◆ **ENTRIES SHOWN**:

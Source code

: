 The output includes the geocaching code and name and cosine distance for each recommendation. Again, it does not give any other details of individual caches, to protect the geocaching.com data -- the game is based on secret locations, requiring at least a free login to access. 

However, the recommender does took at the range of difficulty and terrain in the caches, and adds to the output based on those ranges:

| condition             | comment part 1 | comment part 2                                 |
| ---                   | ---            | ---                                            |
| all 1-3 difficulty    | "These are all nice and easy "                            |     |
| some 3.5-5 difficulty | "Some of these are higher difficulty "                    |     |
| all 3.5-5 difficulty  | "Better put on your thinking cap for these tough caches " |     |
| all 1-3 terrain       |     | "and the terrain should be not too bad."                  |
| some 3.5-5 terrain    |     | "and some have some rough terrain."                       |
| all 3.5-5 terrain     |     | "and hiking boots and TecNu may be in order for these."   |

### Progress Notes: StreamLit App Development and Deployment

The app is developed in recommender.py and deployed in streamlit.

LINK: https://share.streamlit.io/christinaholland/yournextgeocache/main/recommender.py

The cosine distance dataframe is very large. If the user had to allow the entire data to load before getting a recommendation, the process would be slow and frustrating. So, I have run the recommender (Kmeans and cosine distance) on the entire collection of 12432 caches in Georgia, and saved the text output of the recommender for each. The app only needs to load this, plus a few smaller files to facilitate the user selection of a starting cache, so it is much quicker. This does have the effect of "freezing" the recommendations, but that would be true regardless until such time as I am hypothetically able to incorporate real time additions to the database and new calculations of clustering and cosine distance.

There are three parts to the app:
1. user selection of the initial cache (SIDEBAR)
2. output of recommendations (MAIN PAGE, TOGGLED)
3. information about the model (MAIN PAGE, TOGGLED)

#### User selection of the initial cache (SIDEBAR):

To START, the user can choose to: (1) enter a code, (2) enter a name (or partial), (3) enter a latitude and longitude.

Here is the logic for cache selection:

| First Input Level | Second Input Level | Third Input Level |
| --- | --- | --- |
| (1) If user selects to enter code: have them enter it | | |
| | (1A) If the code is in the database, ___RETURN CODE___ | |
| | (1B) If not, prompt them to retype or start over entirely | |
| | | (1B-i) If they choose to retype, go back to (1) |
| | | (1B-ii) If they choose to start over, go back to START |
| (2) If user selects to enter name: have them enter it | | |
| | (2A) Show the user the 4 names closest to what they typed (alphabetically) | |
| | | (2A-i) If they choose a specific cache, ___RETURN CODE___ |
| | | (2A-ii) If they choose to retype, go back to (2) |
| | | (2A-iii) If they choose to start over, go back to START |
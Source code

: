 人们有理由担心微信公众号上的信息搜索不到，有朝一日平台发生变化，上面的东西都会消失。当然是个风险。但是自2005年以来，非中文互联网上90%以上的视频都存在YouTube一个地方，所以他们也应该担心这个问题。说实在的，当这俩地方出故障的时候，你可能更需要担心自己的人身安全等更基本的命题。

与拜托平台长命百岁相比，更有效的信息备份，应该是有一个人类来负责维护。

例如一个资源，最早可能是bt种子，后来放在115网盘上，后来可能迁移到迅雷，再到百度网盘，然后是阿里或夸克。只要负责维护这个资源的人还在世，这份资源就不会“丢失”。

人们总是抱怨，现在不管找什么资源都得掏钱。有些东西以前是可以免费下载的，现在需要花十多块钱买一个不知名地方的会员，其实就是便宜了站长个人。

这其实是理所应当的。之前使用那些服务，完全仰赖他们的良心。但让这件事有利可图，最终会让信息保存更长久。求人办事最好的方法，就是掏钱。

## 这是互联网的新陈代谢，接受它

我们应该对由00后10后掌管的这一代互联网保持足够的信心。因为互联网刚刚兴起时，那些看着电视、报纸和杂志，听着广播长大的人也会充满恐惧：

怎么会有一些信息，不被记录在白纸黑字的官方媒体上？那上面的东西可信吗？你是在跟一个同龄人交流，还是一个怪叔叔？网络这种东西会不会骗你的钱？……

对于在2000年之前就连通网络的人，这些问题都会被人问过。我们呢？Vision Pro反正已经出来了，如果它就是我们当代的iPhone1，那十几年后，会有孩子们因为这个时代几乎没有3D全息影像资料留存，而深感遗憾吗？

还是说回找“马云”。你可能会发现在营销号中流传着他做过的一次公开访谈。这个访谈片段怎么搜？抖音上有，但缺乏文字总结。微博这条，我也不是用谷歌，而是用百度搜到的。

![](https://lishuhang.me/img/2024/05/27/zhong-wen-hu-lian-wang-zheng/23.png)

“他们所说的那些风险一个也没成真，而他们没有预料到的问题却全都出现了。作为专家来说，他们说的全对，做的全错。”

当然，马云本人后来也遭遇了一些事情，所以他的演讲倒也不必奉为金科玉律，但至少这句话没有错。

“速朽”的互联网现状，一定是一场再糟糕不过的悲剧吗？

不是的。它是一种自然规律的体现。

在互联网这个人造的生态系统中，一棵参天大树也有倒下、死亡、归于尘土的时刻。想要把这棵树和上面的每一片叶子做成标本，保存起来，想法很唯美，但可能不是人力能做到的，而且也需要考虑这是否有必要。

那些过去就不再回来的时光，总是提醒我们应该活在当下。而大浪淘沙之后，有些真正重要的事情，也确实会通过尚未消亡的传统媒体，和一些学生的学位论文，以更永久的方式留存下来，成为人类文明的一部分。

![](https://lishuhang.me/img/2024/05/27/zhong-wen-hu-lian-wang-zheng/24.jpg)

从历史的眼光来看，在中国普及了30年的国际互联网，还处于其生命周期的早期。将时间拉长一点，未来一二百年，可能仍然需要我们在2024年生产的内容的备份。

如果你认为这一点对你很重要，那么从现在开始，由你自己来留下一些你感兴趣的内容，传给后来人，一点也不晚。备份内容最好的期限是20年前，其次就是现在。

◆ **ACTION ITEM**: Filter the data above by the word "difficulty" and copy every line that matches.

◆ **WRITTEN RESPONSE**:
However, the recommender does took at the range of difficulty and terrain in the caches, and adds to the output based on those ranges:
| all 1-3 difficulty    | "These are all nice and easy "                            |     |
| some 3.5-5 difficulty | "Some of these are higher difficulty "                    |     |
| all 3.5-5 difficulty  | "Better put on your thinking cap for these tough caches " |     |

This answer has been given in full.